Again, different categories, some of these are now in flux within the science, people are arguing about whether these classical terms are even appropriate anymore. That just because we can make ‘some’ aminos doesn’t mean that we can make ENOUGH of them, under certain conditions, and especially if we start concocting really bizarre diets or food-like substances that become the basis of the diet.

This is where it starts to cross over to where I’m more comfortable and familiar with. Animal nutrition is a functional and scientific discipline. Alright, there’s test, there’s evaluation, at the end of the day we don’t blame the cow. …If the production doesn’t match what the nutritionist said it should be. Nutritionists get fired every day in animal agriculture. We have hard end-points. …for almost half a century, swine nutritionists have been balancing their rations on an individual indispensible amino acid basis.

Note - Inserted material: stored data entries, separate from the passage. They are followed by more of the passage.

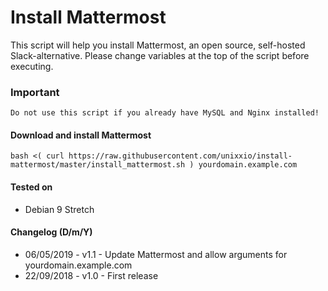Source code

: # Install Mattermost

This script will help you install Mattermost, an open source, self-hosted Slack-alternative. Please change variables at the top of the script before executing.

### Important

`Do not use this script if you already have MySQL and Nginx installed!`

#### Download and install Mattermost

```
bash <( curl https://raw.githubusercontent.com/unixxio/install-mattermost/master/install_mattermost.sh ) yourdomain.example.com
```

#### Tested on

* Debian 9 Stretch

#### Changelog (D/m/Y)

* 06/05/2019 - v1.1 - Update Mattermost and allow arguments for yourdomain.example.com
* 22/09/2018 - v1.0 - First release
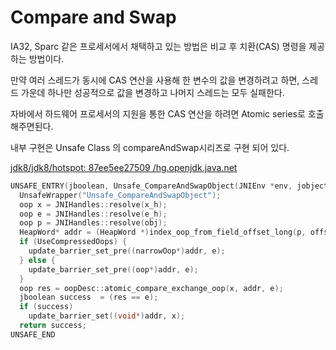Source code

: # Compare and Swap

IA32, Sparc 같은 프로세서에서 채택하고 있는 방법은 비교 후 치환\(CAS\) 명령을 제공하는 방법이다.

만약 여러 스레드가 동시에 CAS 연산을 사용해 한 변수의 값을 변경하려고 하면, 스레드 가운데 하나만 성공적으로 값을 변경하고 나머지 스레드는 모두 실패한다.

자바에서 하드웨어 프로세서의 지원을 통한 CAS 연산을 하려면 Atomic series로 호출해주면된다.

내부 구현은 Unsafe Class 의 compareAndSwap시리즈로 구현 되어 있다.

[jdk8/jdk8/hotspot: 87ee5ee27509 /hg.openjdk.java.net](http://hg.openjdk.java.net/jdk8/jdk8/hotspot/file/87ee5ee27509)

```cpp
UNSAFE_ENTRY(jboolean, Unsafe_CompareAndSwapObject(JNIEnv *env, jobject unsafe, jobject obj, jlong offset, jobject e_h, jobject x_h))
  UnsafeWrapper("Unsafe_CompareAndSwapObject");
  oop x = JNIHandles::resolve(x_h);
  oop e = JNIHandles::resolve(e_h);
  oop p = JNIHandles::resolve(obj);
  HeapWord* addr = (HeapWord *)index_oop_from_field_offset_long(p, offset);
  if (UseCompressedOops) {
    update_barrier_set_pre((narrowOop*)addr, e);
  } else {
    update_barrier_set_pre((oop*)addr, e);
  }
  oop res = oopDesc::atomic_compare_exchange_oop(x, addr, e);
  jboolean success  = (res == e);
  if (success)
    update_barrier_set((void*)addr, x);
  return success;
UNSAFE_END
```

Which by the way has been a recommendation of the FAO since 2013. They’ve also recommended that individual indispensible amino acids be listed on food labels as individual nutrients. Haven’t seen a lot of progress on that.

PVT TIM HILL, an acronym. Phenylalanine, Valine, Threonine is the private. Tryptophan, Isoleucine, Methionine is Tim. Histidine, Leucine, Lysine is Hill. This is how we teach our students to remember the indispensible amino acids.

I’ve used this (liebig’s? sp?) Barrell before to make the point that I believe that hyperinsulinemia is the short-stave that is the greatest insult to public health today. And that you can futz about with the other staves but you’re not gonna hold any more water until you raise that short stave.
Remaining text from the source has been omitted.